The Halls of the Dwarven Kings is an adventure published by Integrated Games in 1984 for any role-playing game system.

==Plot summary==
The Halls of the Dwarven Kings is an adventure in which the player characters must explore the ruins of a vast dwarven city to find and recover the crown of a dwarven king from ancient times. It is designed to be used with any fantasy role-playing system; suggestions for converting statistics to systems similar to Advanced Dungeons & Dragons and RuneQuest are included.

==Publication history==
Integrated Games planned a five-part fantasy role-playing adventure series called The Complete Dungeon Master Series. Between 1984 and 1987, Simon Forrest and Basil Barrett wrote four adventures, the first in 1984 being The Halls of the Dwarven Kings, a boxed set containing a 24-page book, an 8-page pamphlet, a 12-page illustration booklet, a cardstock screen, 12 colour cardstock floor plans, and 4 pages of play aids. Artwork was by Judith Hickling, Jes Goodwin, Jon Baker, Paul Ward, Toby Hardwick, and Selina Goodman.

The sequels that followed were The Lost Shrine of Kasar-Khan, The Watchers of the Sacred Flame, and The Feathered Priests. Integrated Games went out of business before a planned fifth adventure, Deep Water, Shallow Graves, was published.

In 1992, Flame Publications, an imprint of Games Workshop, bought the rights to The Complete Dungeon Master Series, and Simon Forrest, Brad Freeman and Graeme Davis revised all four adventures to conform to the Warhammer Fantasy Roleplay rules, releasing them as the Doomstone Campaign Book Series.

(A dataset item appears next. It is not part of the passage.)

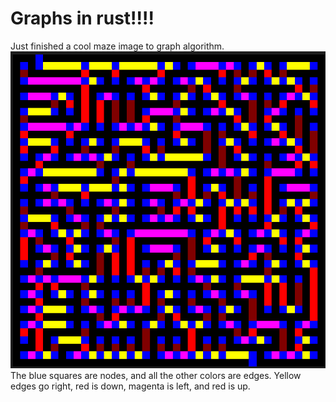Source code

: # Graphs in rust!!!!

Just finished a cool maze image to graph algorithm.
![Normal path with screenshot (because normal_solved is to small for md)](normal_with_path_screenshot.png)
The blue squares are nodes, and all the other colors are edges. Yellow edges go right, red is down, magenta is left, and red is up.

The first adventure in the series, The Halls of the Dwarven Kings, was retitled Fire in the Mountains.

==Reception==
In the April 1985 edition of Imagine (Issue 25), Paul Cockburn was impressed by the sheer amount of game material in the box, saying, "no purchaser is likely to be disappointed. This is a lavishly-equipped DM aid." However, Cockburn was disappointed with the adventure, believing that players were encouraged to fight first rather than role-play. He pointed out that "there is an excellent plot going on in the background, which the players can only truly understand through interaction with the NPCs — don't let the fighting start from the first room." He concluded, "This is a good package. If it is not a great scenario, it certainly isn't one of the worst that I've ever run, and with some creative alterations, can be very good."

In the June 1985 edition of White Dwarf (Issue #66), B.Y. Rowe called this adventure "a new concept in gaming: everything for the harassed DM is done, all cross-referenced, reviewed, illustrated and explained." However, Rowe found the 12 pages of illustrations were "not up to normal artwork status." Rowe praised the gamemaster's screen for having an entire keyed floorplan, and said "the real bonuses are the cut-out maps, scrolls and artifacts." Rowe concluded by giving the adventure an above average rating of 8 out of 10, saying, "Halls of the Dwarven Kings is perfect as an illustration of how to set up an adventure; the DM need only read the background and then the characters can begin. This is the first of a new series and promises to be a worthwhile addition to any DM's armoury of adventures."

In the July 1988 edition of Dragon (Issue #135), Ken Rolston called the player handouts "remarkable game aids and props", and noted with approval that "a particularly fine touch is that not all of these handouts are really significant." He also admired the floor plans, calling them "well-designed" and "clearly rendered, not cluttered with illustration-style detail." He also thought the gamemaster screen was "the most useful, detailed and well-designed DM screen I've ever used." Rolston did note that the dungeon was very complex; while he admitted that the result was "pretty spectatcular", he warned that "studying and understanding the Dwarven Halls is no simple matter." He concluded with a strong recommendation for this and the other three adventures in the Complete Dungeon Master Series, saying, "On presentation alone, it qualifies for the FRPG Supplement Hall of Fame. Experienced gamers should love it. Rookies may love it, too, but may find it too complex and sophisticated. Above all, Halls of the Dwarven Kings is unique for the amount of detail and variety of play aids lavished on a single scenario setting."